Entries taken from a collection
● ● ● ● ●

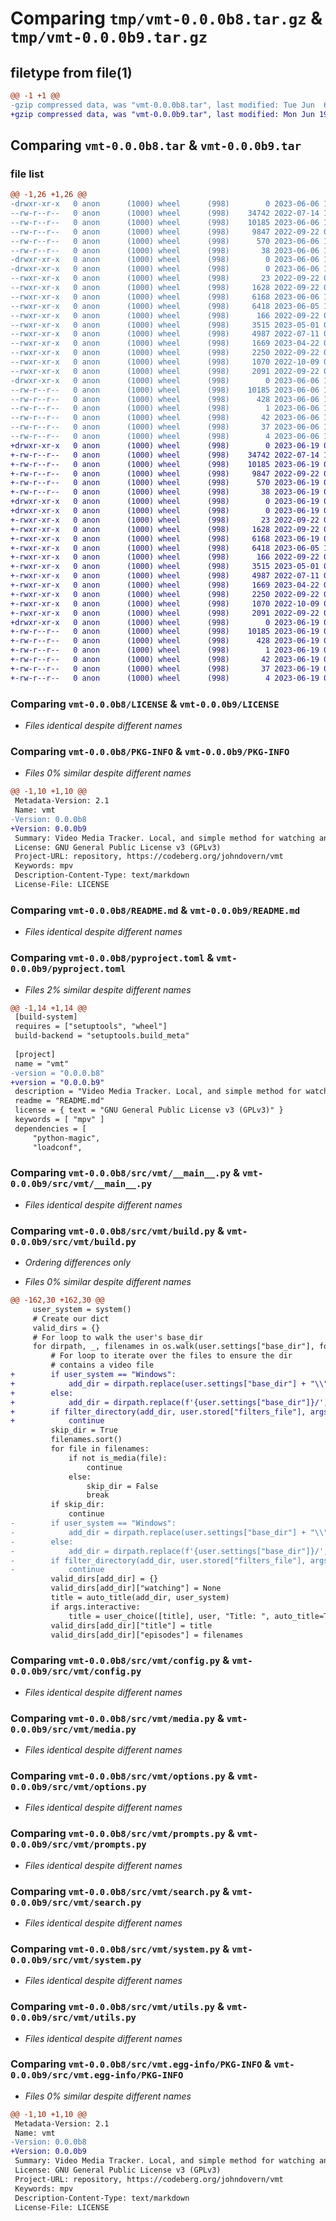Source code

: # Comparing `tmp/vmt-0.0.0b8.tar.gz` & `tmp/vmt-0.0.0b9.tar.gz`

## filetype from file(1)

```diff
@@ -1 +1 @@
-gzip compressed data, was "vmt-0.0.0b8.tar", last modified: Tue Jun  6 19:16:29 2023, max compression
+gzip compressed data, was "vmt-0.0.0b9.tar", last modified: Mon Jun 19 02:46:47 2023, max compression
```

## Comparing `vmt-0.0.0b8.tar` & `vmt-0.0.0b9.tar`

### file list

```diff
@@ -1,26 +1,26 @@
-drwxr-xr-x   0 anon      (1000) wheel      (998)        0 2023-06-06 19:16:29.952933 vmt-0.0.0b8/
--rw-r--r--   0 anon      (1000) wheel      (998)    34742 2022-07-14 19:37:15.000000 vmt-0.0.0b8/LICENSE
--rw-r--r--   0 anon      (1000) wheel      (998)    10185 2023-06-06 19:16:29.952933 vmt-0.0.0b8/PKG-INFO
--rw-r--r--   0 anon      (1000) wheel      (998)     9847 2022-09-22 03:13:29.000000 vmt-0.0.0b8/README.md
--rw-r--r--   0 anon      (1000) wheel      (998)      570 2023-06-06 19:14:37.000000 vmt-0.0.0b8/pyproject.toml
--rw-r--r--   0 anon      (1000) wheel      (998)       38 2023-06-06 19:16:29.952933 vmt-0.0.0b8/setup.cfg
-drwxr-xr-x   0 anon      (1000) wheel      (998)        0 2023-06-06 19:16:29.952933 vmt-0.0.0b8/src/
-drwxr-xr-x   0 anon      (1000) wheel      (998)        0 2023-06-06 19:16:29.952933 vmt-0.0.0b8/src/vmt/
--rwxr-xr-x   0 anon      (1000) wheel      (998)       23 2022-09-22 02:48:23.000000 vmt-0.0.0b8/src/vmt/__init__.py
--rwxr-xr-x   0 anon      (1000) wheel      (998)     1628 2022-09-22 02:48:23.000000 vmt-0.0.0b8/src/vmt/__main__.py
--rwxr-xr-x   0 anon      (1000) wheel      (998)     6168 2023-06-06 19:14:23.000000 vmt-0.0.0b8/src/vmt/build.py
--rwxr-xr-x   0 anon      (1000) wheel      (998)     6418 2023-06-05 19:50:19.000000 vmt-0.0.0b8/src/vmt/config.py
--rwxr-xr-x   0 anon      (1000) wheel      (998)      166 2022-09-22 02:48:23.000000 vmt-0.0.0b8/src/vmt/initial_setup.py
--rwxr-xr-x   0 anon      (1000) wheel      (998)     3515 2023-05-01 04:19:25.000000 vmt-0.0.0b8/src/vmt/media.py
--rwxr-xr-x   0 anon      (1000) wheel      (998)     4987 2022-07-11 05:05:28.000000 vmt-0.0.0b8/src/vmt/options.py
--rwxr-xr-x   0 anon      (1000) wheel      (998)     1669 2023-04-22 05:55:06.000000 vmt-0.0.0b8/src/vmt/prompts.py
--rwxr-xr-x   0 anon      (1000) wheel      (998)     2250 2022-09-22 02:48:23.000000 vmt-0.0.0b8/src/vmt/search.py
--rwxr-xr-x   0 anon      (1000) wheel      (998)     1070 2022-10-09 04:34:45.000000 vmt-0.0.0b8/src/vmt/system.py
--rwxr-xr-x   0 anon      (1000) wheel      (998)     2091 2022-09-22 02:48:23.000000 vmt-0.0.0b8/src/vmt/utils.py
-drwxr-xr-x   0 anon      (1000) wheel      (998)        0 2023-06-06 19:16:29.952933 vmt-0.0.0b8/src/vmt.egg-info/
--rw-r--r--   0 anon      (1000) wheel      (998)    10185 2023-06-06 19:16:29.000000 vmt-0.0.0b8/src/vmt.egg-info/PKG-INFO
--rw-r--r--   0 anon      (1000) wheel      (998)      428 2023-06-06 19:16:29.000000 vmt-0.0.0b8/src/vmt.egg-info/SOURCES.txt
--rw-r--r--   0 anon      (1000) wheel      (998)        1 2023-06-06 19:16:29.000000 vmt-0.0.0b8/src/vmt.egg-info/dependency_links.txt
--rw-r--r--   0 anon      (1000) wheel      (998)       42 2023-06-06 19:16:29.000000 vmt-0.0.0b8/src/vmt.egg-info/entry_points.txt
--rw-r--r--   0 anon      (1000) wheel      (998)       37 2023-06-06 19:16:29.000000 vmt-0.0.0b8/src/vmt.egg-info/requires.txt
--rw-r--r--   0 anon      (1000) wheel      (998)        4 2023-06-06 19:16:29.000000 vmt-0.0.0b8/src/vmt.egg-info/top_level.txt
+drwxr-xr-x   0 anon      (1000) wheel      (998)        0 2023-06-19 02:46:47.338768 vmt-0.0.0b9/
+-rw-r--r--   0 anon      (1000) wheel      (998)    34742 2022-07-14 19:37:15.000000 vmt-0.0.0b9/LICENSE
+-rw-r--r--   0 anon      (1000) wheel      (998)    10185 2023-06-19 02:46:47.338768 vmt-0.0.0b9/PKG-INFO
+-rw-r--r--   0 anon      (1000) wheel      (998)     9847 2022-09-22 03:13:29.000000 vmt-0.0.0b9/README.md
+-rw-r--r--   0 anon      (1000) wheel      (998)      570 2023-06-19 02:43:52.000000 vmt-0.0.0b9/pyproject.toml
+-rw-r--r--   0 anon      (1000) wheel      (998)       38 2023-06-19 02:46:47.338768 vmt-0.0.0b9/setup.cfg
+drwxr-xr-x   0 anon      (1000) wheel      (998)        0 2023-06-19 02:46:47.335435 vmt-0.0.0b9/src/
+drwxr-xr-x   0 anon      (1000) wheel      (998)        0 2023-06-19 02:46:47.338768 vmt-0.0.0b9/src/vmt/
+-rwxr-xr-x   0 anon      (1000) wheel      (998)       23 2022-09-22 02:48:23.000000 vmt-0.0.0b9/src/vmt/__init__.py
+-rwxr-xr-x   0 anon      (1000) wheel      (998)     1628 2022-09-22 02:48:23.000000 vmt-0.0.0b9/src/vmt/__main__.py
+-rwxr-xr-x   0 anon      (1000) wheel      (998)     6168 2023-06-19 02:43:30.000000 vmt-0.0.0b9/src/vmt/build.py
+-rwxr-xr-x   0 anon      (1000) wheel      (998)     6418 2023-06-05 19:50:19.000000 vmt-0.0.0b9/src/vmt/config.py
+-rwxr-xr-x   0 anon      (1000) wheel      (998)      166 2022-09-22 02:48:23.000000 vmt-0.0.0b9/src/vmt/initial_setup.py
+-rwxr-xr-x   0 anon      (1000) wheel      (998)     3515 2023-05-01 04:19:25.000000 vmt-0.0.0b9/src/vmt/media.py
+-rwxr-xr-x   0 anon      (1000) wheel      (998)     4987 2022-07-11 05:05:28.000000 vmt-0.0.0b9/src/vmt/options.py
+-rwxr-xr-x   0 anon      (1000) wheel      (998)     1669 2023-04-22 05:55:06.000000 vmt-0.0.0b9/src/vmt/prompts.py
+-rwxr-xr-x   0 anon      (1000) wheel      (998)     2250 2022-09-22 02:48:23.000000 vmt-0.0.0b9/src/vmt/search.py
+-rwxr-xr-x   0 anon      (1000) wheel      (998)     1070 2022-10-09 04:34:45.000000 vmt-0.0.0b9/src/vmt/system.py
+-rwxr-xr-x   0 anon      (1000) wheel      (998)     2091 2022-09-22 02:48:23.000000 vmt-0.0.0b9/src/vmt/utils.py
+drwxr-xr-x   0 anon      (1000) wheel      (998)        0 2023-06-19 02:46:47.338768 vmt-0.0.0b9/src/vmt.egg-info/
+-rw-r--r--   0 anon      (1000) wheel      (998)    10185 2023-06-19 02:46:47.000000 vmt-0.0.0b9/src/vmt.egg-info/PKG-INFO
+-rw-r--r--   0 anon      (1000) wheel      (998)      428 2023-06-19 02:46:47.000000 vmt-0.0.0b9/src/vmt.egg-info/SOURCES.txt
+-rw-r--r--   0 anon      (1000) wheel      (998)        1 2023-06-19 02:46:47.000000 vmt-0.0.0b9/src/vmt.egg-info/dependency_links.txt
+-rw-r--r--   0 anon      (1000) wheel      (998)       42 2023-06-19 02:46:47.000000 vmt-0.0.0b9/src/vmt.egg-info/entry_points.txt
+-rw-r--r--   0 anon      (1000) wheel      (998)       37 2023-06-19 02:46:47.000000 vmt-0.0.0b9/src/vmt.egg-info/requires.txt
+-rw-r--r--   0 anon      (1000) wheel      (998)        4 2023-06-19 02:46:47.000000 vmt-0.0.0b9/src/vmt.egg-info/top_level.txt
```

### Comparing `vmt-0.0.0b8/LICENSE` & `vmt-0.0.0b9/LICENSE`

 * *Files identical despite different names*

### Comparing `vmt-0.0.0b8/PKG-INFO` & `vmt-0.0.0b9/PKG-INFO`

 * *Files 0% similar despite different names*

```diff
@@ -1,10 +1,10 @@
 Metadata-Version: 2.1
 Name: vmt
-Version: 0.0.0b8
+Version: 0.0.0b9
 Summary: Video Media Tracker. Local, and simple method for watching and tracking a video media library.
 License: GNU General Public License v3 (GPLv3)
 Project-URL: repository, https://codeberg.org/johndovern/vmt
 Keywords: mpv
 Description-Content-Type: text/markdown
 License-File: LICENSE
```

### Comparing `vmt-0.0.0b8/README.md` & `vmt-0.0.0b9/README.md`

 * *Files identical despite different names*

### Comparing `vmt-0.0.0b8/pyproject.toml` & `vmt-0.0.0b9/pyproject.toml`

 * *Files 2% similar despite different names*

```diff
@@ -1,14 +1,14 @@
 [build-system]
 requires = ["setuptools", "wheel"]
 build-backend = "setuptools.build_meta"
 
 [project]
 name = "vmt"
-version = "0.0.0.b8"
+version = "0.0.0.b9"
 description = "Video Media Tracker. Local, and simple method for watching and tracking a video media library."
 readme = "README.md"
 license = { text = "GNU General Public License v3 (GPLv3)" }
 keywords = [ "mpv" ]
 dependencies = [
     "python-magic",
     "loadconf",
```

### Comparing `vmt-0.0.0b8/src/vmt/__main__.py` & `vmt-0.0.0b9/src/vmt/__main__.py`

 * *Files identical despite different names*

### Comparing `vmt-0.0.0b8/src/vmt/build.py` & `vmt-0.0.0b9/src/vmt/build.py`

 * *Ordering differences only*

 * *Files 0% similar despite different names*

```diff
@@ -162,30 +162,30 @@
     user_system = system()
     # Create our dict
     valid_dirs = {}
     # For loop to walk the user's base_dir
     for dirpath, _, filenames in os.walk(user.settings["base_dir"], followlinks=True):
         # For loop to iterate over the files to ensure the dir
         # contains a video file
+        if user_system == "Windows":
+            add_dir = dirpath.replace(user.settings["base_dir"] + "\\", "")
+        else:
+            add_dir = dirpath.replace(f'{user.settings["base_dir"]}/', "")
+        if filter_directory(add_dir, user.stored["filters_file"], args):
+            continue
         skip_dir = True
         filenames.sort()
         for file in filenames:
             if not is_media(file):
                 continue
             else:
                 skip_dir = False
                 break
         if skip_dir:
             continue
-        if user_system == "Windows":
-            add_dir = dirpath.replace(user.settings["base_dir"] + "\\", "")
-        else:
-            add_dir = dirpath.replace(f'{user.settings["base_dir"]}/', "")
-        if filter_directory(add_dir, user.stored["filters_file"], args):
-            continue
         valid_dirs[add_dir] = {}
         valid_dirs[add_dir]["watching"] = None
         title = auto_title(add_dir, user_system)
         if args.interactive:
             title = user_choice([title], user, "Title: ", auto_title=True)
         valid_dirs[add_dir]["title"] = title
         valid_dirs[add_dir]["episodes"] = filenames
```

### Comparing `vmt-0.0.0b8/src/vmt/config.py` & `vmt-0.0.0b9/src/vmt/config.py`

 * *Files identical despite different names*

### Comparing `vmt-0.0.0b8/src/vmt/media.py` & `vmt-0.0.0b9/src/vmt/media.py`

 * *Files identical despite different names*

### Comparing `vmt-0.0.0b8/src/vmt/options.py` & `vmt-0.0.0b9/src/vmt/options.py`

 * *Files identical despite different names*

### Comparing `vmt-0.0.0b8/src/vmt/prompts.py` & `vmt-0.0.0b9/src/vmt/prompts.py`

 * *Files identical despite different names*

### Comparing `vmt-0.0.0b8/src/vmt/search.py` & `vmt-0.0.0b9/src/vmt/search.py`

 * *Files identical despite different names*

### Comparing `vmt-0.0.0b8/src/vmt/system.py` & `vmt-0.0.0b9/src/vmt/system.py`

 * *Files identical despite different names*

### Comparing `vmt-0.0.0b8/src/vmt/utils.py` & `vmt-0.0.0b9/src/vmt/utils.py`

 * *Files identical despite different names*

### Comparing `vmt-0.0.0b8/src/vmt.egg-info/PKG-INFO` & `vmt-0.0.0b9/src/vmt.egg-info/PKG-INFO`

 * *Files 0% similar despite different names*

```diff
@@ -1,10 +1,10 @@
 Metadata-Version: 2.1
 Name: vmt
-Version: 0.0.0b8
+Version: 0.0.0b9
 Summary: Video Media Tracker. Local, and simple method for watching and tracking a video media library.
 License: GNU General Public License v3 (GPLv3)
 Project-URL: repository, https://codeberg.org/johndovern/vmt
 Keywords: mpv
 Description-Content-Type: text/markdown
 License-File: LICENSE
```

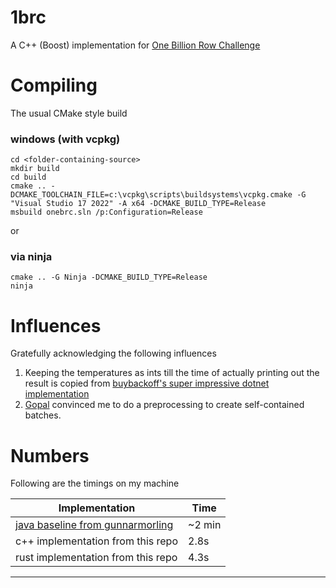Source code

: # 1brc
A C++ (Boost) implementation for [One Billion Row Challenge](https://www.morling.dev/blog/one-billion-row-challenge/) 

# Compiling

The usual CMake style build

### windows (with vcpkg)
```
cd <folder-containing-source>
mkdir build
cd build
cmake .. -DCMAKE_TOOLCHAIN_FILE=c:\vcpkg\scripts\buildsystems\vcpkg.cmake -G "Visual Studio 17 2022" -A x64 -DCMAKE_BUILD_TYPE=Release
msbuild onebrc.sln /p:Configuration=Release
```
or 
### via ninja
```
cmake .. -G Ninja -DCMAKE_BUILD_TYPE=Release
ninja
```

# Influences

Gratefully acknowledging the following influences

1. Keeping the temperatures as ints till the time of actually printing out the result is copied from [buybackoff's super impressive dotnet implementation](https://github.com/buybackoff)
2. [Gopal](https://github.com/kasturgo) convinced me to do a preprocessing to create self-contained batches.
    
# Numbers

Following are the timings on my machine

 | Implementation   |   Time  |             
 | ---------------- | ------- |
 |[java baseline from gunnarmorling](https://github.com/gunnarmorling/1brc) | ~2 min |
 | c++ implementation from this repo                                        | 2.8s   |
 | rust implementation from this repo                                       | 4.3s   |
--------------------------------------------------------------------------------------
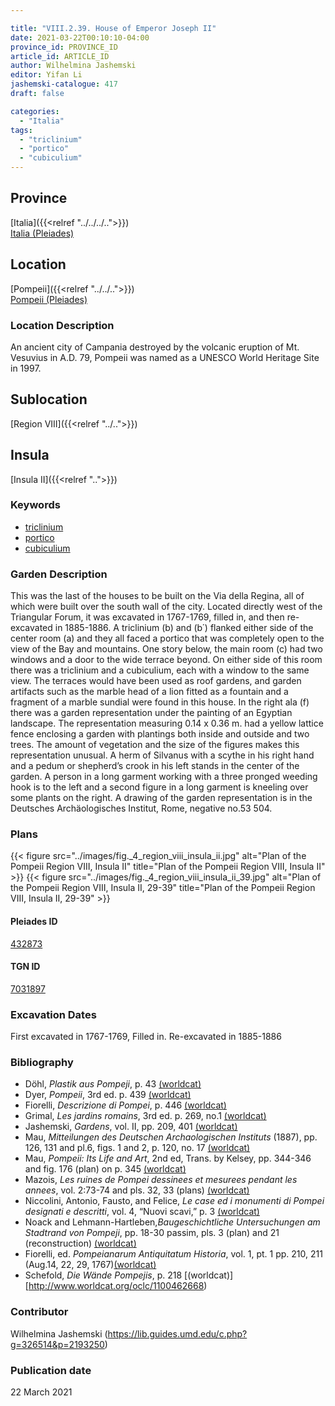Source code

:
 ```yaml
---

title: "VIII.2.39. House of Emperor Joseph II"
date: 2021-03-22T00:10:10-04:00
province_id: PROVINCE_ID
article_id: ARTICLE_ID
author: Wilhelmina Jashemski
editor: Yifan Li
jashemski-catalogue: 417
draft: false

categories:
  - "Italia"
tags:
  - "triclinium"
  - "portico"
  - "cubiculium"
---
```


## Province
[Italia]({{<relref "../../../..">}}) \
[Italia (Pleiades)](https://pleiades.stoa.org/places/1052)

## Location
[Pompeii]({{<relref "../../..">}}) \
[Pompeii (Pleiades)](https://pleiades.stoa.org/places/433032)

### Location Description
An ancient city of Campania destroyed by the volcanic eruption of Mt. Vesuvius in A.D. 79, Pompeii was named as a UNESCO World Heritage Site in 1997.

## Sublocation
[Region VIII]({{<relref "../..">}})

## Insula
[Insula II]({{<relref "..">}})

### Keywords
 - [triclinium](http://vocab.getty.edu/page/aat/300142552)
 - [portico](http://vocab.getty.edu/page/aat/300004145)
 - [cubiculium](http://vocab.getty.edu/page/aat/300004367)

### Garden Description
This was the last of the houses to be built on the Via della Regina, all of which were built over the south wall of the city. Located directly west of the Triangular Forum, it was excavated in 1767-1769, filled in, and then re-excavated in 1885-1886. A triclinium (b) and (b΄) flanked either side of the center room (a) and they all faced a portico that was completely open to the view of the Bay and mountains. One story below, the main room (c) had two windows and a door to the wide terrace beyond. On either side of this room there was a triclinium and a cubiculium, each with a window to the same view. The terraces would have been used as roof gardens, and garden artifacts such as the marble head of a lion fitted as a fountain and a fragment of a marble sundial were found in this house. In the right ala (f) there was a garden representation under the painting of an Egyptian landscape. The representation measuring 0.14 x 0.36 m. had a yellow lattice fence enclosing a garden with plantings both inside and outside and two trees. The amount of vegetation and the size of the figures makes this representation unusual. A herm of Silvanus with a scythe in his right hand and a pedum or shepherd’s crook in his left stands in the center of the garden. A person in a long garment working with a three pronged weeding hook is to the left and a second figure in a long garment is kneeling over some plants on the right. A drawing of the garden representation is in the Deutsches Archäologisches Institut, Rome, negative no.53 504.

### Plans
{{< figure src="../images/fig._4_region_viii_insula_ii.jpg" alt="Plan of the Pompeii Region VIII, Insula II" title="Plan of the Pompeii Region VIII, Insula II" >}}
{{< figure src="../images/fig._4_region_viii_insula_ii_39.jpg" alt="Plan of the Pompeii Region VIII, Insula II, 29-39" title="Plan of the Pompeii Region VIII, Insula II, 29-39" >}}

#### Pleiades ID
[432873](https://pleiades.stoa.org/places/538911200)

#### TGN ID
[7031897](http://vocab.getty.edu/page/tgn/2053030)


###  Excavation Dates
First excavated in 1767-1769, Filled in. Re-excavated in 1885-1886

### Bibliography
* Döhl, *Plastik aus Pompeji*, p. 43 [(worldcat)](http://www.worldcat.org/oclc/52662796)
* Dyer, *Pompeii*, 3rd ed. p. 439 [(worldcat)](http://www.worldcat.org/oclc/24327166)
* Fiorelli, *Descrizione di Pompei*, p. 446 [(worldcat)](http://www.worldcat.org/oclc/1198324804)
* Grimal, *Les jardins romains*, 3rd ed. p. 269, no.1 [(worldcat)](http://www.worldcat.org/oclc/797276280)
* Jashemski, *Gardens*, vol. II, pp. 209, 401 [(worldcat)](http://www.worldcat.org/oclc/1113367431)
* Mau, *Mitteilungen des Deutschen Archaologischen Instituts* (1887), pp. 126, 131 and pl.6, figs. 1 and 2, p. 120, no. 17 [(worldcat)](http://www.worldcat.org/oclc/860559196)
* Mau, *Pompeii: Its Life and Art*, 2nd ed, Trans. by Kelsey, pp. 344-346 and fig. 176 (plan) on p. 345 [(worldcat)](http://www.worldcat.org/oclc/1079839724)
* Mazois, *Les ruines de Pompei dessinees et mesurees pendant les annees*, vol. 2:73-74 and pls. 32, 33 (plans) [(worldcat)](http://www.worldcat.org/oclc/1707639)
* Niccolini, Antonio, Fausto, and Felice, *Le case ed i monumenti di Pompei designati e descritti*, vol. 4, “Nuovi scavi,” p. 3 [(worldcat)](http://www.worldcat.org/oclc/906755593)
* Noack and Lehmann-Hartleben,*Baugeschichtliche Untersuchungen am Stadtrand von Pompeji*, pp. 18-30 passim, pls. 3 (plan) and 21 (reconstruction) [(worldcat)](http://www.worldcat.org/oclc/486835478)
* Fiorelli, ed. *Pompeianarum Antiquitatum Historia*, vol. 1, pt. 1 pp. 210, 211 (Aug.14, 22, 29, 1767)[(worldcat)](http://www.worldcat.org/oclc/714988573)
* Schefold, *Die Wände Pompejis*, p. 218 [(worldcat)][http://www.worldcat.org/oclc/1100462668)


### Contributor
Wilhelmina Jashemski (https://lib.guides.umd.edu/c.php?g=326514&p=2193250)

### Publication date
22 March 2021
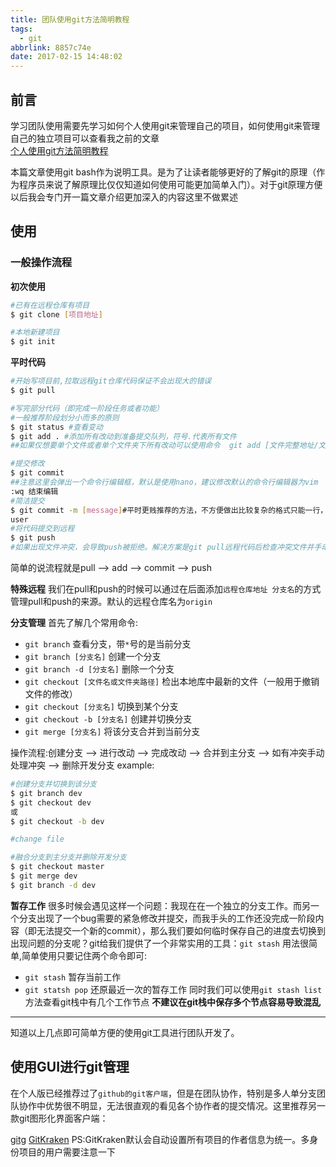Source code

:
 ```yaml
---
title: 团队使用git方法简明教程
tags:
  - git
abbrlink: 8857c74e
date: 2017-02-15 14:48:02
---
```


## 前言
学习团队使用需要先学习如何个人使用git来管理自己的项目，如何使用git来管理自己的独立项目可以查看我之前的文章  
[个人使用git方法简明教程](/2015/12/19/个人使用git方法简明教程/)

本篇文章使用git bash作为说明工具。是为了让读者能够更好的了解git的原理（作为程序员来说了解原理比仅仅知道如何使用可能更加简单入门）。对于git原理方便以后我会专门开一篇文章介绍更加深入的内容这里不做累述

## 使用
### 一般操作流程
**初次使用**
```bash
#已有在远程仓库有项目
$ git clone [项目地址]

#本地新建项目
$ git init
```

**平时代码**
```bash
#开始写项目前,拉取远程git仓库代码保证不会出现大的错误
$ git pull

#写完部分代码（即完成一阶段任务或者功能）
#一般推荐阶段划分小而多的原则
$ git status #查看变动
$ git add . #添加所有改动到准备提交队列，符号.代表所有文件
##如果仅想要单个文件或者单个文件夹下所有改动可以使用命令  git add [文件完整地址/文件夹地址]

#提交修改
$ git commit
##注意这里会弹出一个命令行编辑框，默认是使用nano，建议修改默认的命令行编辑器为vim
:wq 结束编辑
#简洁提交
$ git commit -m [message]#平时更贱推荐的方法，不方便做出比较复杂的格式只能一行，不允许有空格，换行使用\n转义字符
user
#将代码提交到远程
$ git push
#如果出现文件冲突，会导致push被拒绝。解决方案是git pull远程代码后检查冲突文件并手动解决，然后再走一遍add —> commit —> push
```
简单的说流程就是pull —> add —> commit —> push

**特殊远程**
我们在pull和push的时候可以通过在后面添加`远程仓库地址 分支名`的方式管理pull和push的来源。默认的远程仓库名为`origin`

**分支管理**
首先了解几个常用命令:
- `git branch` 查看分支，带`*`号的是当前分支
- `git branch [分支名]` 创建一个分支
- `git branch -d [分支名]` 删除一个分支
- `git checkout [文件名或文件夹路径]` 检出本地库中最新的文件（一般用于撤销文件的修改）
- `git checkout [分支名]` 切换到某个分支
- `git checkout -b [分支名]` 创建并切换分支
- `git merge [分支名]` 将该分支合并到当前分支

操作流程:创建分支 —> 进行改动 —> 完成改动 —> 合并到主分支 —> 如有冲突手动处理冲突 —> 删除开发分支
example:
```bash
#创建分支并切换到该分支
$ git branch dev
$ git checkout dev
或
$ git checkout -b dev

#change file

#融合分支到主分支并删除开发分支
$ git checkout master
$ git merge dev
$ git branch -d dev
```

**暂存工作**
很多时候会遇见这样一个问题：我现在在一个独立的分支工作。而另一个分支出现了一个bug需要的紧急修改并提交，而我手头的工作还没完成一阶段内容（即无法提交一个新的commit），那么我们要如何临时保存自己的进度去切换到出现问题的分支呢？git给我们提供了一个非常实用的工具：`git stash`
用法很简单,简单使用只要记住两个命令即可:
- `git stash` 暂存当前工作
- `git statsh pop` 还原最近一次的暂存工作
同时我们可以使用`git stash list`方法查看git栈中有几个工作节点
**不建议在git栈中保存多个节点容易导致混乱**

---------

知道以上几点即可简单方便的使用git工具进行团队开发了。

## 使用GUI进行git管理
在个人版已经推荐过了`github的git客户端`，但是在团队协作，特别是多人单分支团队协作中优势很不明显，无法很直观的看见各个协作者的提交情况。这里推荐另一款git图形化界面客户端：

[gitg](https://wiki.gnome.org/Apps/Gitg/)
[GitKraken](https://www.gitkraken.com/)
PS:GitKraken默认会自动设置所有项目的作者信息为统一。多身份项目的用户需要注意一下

● ● ● ● ●

Wherever "gzip" turns up in the records, copy the whole line.

RESPONSE BOX:
-gzip compressed data, was "vmt-0.0.0b8.tar", last modified: Tue Jun  6 19:16:29 2023, max compression
+gzip compressed data, was "vmt-0.0.0b9.tar", last modified: Mon Jun 19 02:46:47 2023, max compression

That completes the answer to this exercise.